**What to produce**
Pictures appear among the records. Write out all else exactly as it stands.

Collected data
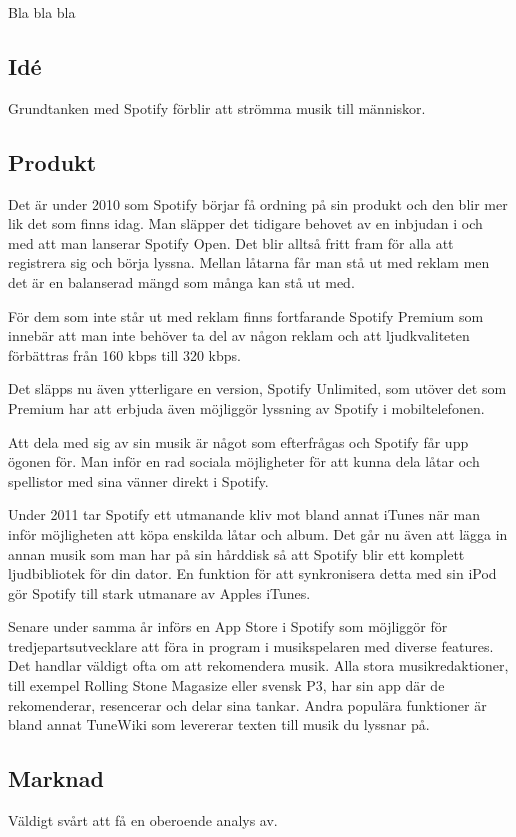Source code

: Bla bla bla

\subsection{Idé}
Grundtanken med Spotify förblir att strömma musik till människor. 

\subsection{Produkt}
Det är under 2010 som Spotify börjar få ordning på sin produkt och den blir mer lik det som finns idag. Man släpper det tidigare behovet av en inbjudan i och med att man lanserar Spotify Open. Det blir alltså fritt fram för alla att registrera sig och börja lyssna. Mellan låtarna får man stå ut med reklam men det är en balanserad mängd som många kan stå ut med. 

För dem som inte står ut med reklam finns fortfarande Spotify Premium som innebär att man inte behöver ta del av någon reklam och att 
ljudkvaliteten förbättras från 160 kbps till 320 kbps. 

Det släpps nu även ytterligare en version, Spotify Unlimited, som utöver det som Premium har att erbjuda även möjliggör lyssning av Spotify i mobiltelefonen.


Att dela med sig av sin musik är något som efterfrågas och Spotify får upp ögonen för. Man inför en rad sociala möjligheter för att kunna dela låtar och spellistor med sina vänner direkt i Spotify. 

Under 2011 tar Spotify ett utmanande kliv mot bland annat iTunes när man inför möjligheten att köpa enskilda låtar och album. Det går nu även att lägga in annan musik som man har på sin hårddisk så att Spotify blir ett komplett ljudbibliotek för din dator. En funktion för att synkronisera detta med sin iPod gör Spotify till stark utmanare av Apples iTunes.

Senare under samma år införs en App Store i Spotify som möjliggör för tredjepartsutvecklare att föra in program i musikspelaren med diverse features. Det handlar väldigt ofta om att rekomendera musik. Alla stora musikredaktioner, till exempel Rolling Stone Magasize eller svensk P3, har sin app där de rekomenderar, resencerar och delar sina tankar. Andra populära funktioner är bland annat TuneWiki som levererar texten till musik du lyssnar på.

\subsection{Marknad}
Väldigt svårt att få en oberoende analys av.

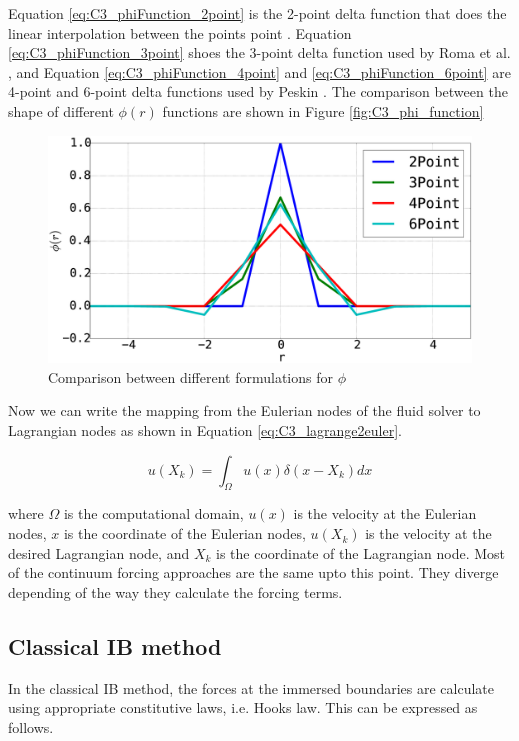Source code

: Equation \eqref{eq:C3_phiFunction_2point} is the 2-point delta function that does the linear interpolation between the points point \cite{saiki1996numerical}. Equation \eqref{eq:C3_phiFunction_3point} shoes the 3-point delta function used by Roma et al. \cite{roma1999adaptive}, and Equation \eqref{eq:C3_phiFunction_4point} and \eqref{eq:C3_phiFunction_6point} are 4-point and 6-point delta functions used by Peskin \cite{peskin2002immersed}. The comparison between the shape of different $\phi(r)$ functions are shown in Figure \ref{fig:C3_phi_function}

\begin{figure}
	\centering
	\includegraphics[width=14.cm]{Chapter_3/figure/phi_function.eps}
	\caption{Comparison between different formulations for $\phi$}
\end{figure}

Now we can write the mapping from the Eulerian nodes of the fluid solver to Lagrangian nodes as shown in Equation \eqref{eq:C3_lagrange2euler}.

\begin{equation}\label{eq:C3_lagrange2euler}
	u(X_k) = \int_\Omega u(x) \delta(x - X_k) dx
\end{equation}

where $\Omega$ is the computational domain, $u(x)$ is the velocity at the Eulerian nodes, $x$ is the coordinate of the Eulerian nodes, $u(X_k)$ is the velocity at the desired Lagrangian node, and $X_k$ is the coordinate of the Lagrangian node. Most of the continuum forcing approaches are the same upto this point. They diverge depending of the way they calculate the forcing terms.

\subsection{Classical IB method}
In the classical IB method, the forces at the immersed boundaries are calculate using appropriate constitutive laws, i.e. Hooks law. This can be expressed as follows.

**Output below**
Source code

: Bla bla bla

\subsection{Idé}
Grundtanken med Spotify förblir att strömma musik till människor. 

\subsection{Produkt}
Det är under 2010 som Spotify börjar få ordning på sin produkt och den blir mer lik det som finns idag. Man släpper det tidigare behovet av en inbjudan i och med att man lanserar Spotify Open. Det blir alltså fritt fram för alla att registrera sig och börja lyssna. Mellan låtarna får man stå ut med reklam men det är en balanserad mängd som många kan stå ut med. 

För dem som inte står ut med reklam finns fortfarande Spotify Premium som innebär att man inte behöver ta del av någon reklam och att 
ljudkvaliteten förbättras från 160 kbps till 320 kbps. 

Det släpps nu även ytterligare en version, Spotify Unlimited, som utöver det som Premium har att erbjuda även möjliggör lyssning av Spotify i mobiltelefonen.


Att dela med sig av sin musik är något som efterfrågas och Spotify får upp ögonen för. Man inför en rad sociala möjligheter för att kunna dela låtar och spellistor med sina vänner direkt i Spotify. 

Under 2011 tar Spotify ett utmanande kliv mot bland annat iTunes när man inför möjligheten att köpa enskilda låtar och album. Det går nu även att lägga in annan musik som man har på sin hårddisk så att Spotify blir ett komplett ljudbibliotek för din dator. En funktion för att synkronisera detta med sin iPod gör Spotify till stark utmanare av Apples iTunes.

Senare under samma år införs en App Store i Spotify som möjliggör för tredjepartsutvecklare att föra in program i musikspelaren med diverse features. Det handlar väldigt ofta om att rekomendera musik. Alla stora musikredaktioner, till exempel Rolling Stone Magasize eller svensk P3, har sin app där de rekomenderar, resencerar och delar sina tankar. Andra populära funktioner är bland annat TuneWiki som levererar texten till musik du lyssnar på.

\subsection{Marknad}
Väldigt svårt att få en oberoende analys av.

Source code

: Equation \eqref{eq:C3_phiFunction_2point} is the 2-point delta function that does the linear interpolation between the points point \cite{saiki1996numerical}. Equation \eqref{eq:C3_phiFunction_3point} shoes the 3-point delta function used by Roma et al. \cite{roma1999adaptive}, and Equation \eqref{eq:C3_phiFunction_4point} and \eqref{eq:C3_phiFunction_6point} are 4-point and 6-point delta functions used by Peskin \cite{peskin2002immersed}. The comparison between the shape of different $\phi(r)$ functions are shown in Figure \ref{fig:C3_phi_function}

\begin{figure}
	\centering
	\includegraphics[width=14.cm]{Chapter_3/figure/phi_function.eps}
	\caption{Comparison between different formulations for $\phi$}
\end{figure}

Now we can write the mapping from the Eulerian nodes of the fluid solver to Lagrangian nodes as shown in Equation \eqref{eq:C3_lagrange2euler}.

\begin{equation}\label{eq:C3_lagrange2euler}
	u(X_k) = \int_\Omega u(x) \delta(x - X_k) dx
\end{equation}

where $\Omega$ is the computational domain, $u(x)$ is the velocity at the Eulerian nodes, $x$ is the coordinate of the Eulerian nodes, $u(X_k)$ is the velocity at the desired Lagrangian node, and $X_k$ is the coordinate of the Lagrangian node. Most of the continuum forcing approaches are the same upto this point. They diverge depending of the way they calculate the forcing terms.

\subsection{Classical IB method}
In the classical IB method, the forces at the immersed boundaries are calculate using appropriate constitutive laws, i.e. Hooks law. This can be expressed as follows.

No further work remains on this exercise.